Other Voices Other Rooms – Truman Capote originally published by Random House in 1948, I’ve read the First Vintage International edition 1994, 231 pages.
 

This book comes to me from the other side of my library, the literary tomes on my reading’s ‘to do’ list. One of Truman Capote’s earliest published works and somewhat autobiographical story. The powerful use of voice, each character whole and distinct, Truman has this palette of language the words he uses to convey his  story… they are impactful, they hit with a punch that many other authors lack.

The first half in broad brushstrokes really sets the stage. The landscape into which Joel has been transplanted to is described both physical terms in its decaying opulence and excess; and emotionally in its separation and isolation.

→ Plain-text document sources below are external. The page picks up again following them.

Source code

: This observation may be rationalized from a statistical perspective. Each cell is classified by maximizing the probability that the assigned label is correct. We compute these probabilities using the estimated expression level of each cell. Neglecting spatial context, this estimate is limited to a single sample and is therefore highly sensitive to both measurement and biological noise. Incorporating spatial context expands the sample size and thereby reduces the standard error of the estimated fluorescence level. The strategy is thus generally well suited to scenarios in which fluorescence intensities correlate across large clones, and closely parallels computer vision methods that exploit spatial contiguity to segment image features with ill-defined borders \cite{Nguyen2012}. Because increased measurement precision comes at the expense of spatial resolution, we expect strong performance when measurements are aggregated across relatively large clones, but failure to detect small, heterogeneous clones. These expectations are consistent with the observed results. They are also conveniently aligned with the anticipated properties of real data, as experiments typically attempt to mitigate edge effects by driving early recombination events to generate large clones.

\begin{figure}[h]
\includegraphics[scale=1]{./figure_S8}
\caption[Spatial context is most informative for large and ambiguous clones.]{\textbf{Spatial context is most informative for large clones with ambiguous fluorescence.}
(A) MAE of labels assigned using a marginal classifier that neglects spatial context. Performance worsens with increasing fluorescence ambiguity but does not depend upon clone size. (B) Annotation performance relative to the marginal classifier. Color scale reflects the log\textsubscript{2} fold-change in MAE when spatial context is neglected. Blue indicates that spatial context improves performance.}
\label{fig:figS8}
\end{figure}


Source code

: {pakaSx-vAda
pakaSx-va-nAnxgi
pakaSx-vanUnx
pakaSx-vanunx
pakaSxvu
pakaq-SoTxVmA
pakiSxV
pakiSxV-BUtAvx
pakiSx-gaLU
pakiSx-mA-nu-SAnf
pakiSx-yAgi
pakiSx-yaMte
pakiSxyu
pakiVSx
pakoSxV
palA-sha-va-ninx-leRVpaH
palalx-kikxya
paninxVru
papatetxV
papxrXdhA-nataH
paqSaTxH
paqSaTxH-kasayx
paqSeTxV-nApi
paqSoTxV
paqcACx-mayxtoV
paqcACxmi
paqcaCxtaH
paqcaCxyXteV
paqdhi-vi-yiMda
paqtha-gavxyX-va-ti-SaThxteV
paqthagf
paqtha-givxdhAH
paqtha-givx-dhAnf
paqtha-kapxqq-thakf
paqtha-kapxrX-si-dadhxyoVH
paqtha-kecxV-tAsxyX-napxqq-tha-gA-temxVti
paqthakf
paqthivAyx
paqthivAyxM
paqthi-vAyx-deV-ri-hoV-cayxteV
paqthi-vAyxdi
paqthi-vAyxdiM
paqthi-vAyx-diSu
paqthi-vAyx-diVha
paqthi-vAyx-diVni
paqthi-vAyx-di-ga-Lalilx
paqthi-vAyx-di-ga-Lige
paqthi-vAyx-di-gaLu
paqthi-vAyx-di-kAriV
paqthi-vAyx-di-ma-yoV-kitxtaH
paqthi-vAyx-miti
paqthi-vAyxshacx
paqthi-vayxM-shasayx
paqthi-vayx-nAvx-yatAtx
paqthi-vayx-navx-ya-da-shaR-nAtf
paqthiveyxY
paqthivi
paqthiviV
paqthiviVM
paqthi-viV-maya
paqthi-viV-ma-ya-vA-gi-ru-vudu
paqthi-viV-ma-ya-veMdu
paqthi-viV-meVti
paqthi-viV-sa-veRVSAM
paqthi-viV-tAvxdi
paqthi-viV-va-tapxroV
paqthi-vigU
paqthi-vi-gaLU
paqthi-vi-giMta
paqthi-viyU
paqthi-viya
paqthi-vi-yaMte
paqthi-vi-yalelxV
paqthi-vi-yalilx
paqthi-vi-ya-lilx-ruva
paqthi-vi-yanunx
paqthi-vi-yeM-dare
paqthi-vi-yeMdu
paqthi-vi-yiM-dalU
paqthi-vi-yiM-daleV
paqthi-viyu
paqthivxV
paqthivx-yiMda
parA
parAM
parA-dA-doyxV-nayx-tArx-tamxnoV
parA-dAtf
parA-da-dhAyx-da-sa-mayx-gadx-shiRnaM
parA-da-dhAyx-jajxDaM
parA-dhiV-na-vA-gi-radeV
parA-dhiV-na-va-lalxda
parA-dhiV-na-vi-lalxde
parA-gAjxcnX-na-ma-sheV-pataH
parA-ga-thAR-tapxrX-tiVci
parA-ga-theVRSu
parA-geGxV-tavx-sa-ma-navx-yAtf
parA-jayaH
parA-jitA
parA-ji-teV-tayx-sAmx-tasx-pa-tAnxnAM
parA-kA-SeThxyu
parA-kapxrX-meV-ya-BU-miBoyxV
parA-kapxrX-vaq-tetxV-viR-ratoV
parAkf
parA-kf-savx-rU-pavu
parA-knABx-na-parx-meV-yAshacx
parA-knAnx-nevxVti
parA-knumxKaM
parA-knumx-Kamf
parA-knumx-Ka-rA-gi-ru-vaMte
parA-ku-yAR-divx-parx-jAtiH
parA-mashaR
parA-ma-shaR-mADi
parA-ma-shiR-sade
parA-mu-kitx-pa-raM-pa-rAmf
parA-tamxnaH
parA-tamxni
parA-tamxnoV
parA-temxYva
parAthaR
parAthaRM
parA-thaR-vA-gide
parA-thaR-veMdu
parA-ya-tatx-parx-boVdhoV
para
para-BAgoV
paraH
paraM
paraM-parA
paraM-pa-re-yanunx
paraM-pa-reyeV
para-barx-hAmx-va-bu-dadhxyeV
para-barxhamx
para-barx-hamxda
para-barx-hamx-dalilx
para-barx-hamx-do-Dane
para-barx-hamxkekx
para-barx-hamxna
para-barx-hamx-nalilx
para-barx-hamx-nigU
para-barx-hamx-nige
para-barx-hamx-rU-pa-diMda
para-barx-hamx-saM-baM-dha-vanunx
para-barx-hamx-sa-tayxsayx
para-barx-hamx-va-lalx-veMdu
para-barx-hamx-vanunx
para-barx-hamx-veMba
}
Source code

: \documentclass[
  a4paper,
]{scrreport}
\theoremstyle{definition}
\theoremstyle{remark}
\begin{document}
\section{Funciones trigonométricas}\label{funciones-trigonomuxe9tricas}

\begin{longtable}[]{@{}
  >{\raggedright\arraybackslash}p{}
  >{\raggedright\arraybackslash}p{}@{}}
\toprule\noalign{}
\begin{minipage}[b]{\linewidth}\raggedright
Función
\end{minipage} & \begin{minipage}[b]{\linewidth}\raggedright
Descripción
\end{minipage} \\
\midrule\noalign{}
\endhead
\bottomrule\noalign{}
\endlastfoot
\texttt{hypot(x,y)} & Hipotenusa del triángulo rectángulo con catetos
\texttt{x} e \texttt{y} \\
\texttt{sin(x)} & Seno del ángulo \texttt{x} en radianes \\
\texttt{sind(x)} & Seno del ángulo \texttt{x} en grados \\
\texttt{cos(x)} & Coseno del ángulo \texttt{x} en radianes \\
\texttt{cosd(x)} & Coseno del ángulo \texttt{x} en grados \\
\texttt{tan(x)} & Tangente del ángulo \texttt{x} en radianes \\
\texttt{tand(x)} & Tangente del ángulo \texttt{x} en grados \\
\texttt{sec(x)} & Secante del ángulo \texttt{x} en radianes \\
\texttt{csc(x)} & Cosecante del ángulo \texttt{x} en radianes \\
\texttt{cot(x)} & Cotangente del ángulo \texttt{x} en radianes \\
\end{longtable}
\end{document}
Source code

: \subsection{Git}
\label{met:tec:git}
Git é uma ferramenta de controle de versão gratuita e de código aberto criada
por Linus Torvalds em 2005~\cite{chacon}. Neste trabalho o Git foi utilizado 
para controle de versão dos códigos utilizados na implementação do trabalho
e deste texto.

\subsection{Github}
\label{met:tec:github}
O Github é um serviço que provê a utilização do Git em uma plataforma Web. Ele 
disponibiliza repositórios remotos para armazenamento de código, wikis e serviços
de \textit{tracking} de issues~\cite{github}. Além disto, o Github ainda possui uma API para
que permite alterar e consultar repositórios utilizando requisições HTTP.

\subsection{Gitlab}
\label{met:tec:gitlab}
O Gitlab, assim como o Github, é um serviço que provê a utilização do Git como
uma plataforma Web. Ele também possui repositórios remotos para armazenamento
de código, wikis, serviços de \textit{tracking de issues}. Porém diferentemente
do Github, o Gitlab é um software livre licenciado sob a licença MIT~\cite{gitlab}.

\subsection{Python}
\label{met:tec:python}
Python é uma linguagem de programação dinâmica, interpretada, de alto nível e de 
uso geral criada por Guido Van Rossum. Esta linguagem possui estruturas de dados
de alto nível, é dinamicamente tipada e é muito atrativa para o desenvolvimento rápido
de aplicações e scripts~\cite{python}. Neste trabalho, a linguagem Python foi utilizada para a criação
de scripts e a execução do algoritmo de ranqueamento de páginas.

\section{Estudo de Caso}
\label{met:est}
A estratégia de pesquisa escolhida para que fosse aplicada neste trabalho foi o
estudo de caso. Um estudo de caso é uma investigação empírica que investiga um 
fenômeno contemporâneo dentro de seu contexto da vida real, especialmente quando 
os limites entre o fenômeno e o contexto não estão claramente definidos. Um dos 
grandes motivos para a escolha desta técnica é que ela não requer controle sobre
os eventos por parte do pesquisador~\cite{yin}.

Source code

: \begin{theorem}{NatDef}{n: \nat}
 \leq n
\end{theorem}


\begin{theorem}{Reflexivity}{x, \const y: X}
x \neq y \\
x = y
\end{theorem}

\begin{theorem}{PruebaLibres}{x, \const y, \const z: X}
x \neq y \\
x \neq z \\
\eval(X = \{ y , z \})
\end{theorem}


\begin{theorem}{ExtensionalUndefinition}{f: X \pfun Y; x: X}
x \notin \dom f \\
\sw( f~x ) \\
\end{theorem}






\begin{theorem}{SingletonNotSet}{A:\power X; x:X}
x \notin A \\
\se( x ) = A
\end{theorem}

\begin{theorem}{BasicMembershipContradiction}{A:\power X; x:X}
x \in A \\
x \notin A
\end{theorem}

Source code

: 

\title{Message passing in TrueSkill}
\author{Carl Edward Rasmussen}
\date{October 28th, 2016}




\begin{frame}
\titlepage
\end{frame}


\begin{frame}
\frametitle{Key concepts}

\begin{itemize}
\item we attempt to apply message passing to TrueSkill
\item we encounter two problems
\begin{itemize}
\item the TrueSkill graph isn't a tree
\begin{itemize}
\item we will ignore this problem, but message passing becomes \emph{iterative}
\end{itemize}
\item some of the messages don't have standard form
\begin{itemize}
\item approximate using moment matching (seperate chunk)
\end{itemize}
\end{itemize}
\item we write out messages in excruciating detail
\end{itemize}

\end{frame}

The second half of this book highlights the pinpoint of little brushstrokes paced where each scene seems crafted for maximum effect… the second half of this book brings a tear to your eye…

Reading Randolph’s story as he recites it to Joel, of how he, Amy  (Joel’s stepmother) and Ed Sansom came to live in the house sinking into the bayou and being overtaken by the garden growing uncontrollable is its self a short story wonderfully woven into this fish out of water boy meets world story of coming of age inside a house reminiscent of the manor in the Fall Of The House Of Usher. Published in 1946, I don’t know if Truman Capote is writing of an earlier time, the twenties or the thirties… there is no indoor plumbing nor electricity in the house, though it seems these are in use back in New Orleans where Joel was living with his mother.

Though not specifically a mystery in the traditional sense, there are elements that do stand out. Initially, where is Joel’s father? Since he was the one who sent for Joel, why does he not make himself known? And who is the mysterious woman that Joel sees in a window of the old house? Where is she hiding now? will Joel escape his confinement of solitude or will he wind up making a room of his own within this asylum…

Joel let his face reveal neither relief nor gratitude: to obscure emotion was becoming for him a natural reflex; it helped him sometimes not to feel at all. Still there was one thing he could not do, for there is no known way of making the mind clear-blank, and whatever he obliterated in daytime rose up at night in dreams to sleep beside him with an iron embrace. As for reading to his father, he’d made an odd discovery: Mr Sansom never really listened: a list of prices recited from a Sears Roebuck interested him, Joel had found by experiment, as much as any wild-west story.